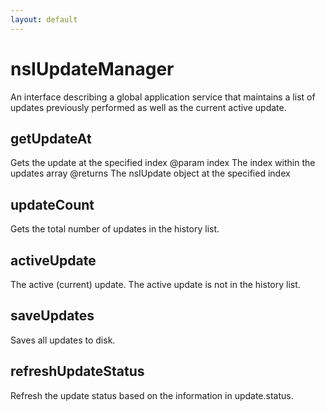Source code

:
 ```yaml
---
layout: default
---
```


# nsIUpdateManager #

An interface describing a global application service that maintains a list
of updates previously performed as well as the current active update.


## getUpdateAt ##

Gets the update at the specified index
@param   index
         The index within the updates array
@returns The nsIUpdate object at the specified index


## updateCount ##

Gets the total number of updates in the history list.


## activeUpdate ##

The active (current) update. The active update is not in the history list.


## saveUpdates ##

Saves all updates to disk.


## refreshUpdateStatus ##

Refresh the update status based on the information in update.status.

++++

*What the task asks*. Find all lines holding the word "list" in the records above and copy them.

*Solution for this task*.
An interface describing a global application service that maintains a list
Gets the total number of updates in the history list.
The active (current) update. The active update is not in the history list.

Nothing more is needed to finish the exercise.